Entries taken from a collection:

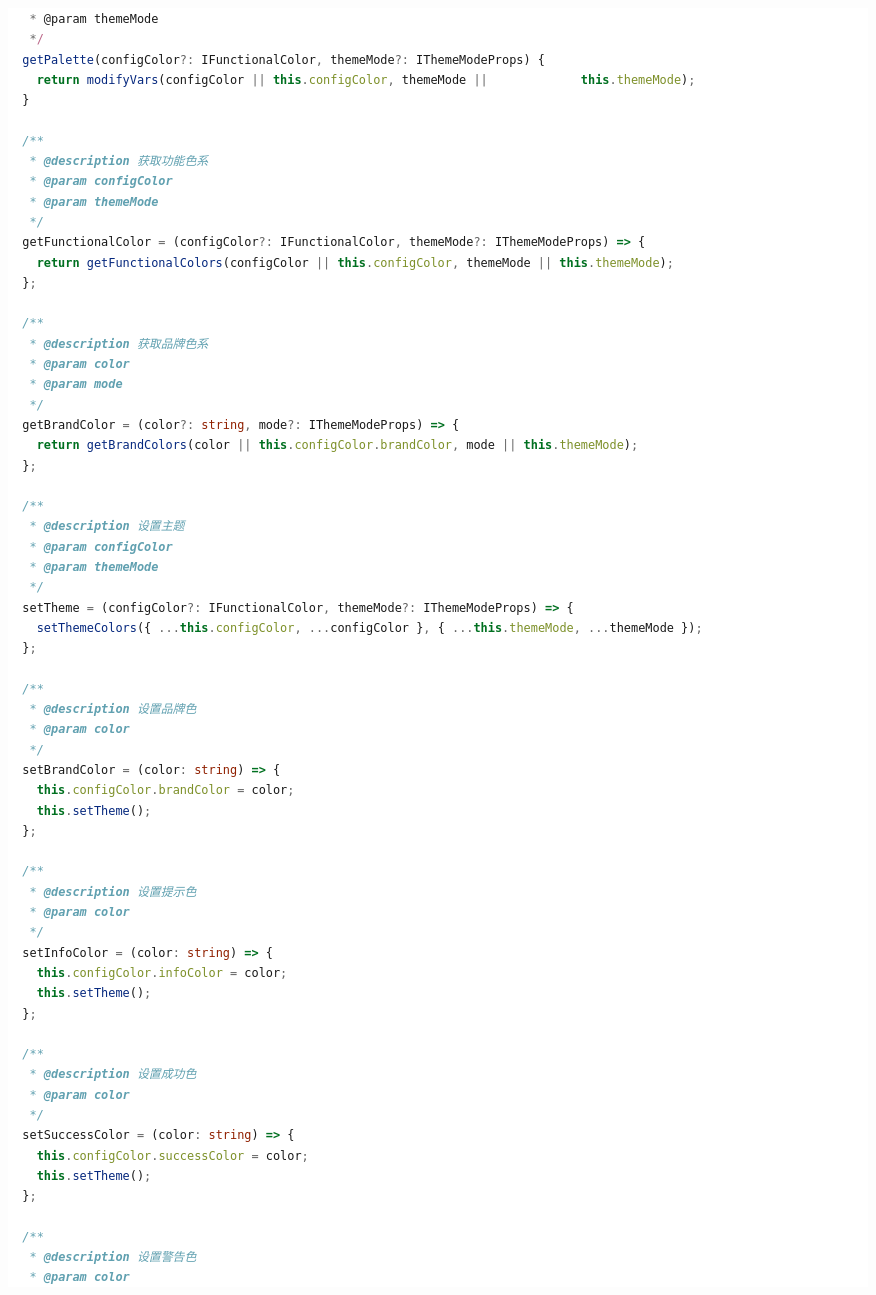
 ```ts
   * @param themeMode
   */
  getPalette(configColor?: IFunctionalColor, themeMode?: IThemeModeProps) {
    return modifyVars(configColor || this.configColor, themeMode || 			this.themeMode);
  }

  /**
   * @description 获取功能色系
   * @param configColor
   * @param themeMode
   */
  getFunctionalColor = (configColor?: IFunctionalColor, themeMode?: IThemeModeProps) => {
    return getFunctionalColors(configColor || this.configColor, themeMode || this.themeMode);
  };

  /**
   * @description 获取品牌色系
   * @param color
   * @param mode
   */
  getBrandColor = (color?: string, mode?: IThemeModeProps) => {
    return getBrandColors(color || this.configColor.brandColor, mode || this.themeMode);
  };

  /**
   * @description 设置主题
   * @param configColor
   * @param themeMode
   */
  setTheme = (configColor?: IFunctionalColor, themeMode?: IThemeModeProps) => {
    setThemeColors({ ...this.configColor, ...configColor }, { ...this.themeMode, ...themeMode });
  };

  /**
   * @description 设置品牌色
   * @param color
   */
  setBrandColor = (color: string) => {
    this.configColor.brandColor = color;
    this.setTheme();
  };

  /**
   * @description 设置提示色
   * @param color
   */
  setInfoColor = (color: string) => {
    this.configColor.infoColor = color;
    this.setTheme();
  };

  /**
   * @description 设置成功色
   * @param color
   */
  setSuccessColor = (color: string) => {
    this.configColor.successColor = color;
    this.setTheme();
  };

  /**
   * @description 设置警告色
   * @param color
```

#### Exercise goal:
Search the records above for the string "return". Report each line that has it.

#### Written reply:
    return modifyVars(configColor || this.configColor, themeMode || 			this.themeMode);
    return getFunctionalColors(configColor || this.configColor, themeMode || this.themeMode);
    return getBrandColors(color || this.configColor.brandColor, mode || this.themeMode);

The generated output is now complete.